U.S. light, sweet crude was trading at $81.43 a barrel on Monday.
The price has been above $80 for much of the last three weeks, despite OPEC's agreement on Sept. 11 to boost output by 500,000 barrels per day from Nov. 1.
"I am confident that the price is not related to supply," Qatar's Oil Minister Abdullah al-Attiyah told Reuters by telephone. "We increased at the last OPEC meeting and were confident that it would help the market, but unfortunately the market is moving in a different direction. More oil won't help at all."
Members of the Organization of the Petroleum Exporting Countries (OPEC) were not in consultations at the moment about boosting oil supply, he said.
Two weeks ago, an OPEC source told Reuters the producer group would hold talks about a further supply boost if the price stayed above $80 for several weeks.
Attiyah said he did not know if OPEC would consult on output before the heads of state of its 12 members gather at a summit in Riyadh in November. Oil ministers were due to meet ahead of the summit.
The global credit crunch had encouraged investors to switch to oil from other assets, Attiyah said.
"Our increase in output could not overcome the investment flow switch," he said. "Investors believe oil is safer than some others (assets)."
The weak dollar was not making OPEC more resistant to an output change, Attiyah said. The higher price has helped insulate oil producers from the erosion of their spending power due to dollar weakness. The U.S. greenback hit a new record low against the euro on Monday.

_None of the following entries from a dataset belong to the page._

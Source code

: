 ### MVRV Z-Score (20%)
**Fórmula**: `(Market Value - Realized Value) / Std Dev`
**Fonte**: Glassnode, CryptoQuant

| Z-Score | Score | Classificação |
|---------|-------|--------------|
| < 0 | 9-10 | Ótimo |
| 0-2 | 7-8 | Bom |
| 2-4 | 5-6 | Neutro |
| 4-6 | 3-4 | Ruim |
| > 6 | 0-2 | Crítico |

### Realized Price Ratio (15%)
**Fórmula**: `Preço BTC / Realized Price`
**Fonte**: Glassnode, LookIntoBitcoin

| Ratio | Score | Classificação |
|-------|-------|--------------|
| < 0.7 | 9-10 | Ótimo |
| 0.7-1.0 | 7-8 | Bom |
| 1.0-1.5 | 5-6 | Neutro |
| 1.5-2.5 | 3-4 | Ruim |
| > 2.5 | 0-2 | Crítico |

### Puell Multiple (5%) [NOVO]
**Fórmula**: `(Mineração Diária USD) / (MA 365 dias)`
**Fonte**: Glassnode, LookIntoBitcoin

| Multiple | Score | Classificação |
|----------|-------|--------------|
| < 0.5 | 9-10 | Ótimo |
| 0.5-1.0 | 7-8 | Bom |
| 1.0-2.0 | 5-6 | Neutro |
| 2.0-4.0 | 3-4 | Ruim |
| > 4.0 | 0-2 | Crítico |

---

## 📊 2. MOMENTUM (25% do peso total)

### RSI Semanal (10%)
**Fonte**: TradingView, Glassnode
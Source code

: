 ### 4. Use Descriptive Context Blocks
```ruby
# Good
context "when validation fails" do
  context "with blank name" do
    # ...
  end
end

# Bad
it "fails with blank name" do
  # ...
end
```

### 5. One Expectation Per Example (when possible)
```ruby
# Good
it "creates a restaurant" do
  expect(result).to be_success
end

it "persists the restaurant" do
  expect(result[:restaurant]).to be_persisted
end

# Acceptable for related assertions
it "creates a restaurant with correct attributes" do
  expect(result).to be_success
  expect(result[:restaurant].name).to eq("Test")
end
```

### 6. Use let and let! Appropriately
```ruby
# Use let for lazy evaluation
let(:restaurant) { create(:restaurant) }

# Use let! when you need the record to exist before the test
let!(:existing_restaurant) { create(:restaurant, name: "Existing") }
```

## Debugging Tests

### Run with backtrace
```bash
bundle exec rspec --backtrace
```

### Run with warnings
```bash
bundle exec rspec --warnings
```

"The weak dollar and OPEC's supply are not related," he said. "But it has affected us. A lot of our imports are in euros."
Qatar had no plans to change its policy to price and receive payment for all of its oil in dollars, Attiyah said.
Neighboring Gulf Arab OPEC members Saudi Arabia, the United Arab Emirates and Kuwait also receive all their oil revenues in dollars.
Iran, locked in a row with Washington over its nuclear work, is aiming to boost oil export earnings in non-dollar currencies to 80% by the end of October. It already receives more than 70% in other currencies.
Qatar is OPEC's smallest oil producer, with output of around 800,000 barrels per day.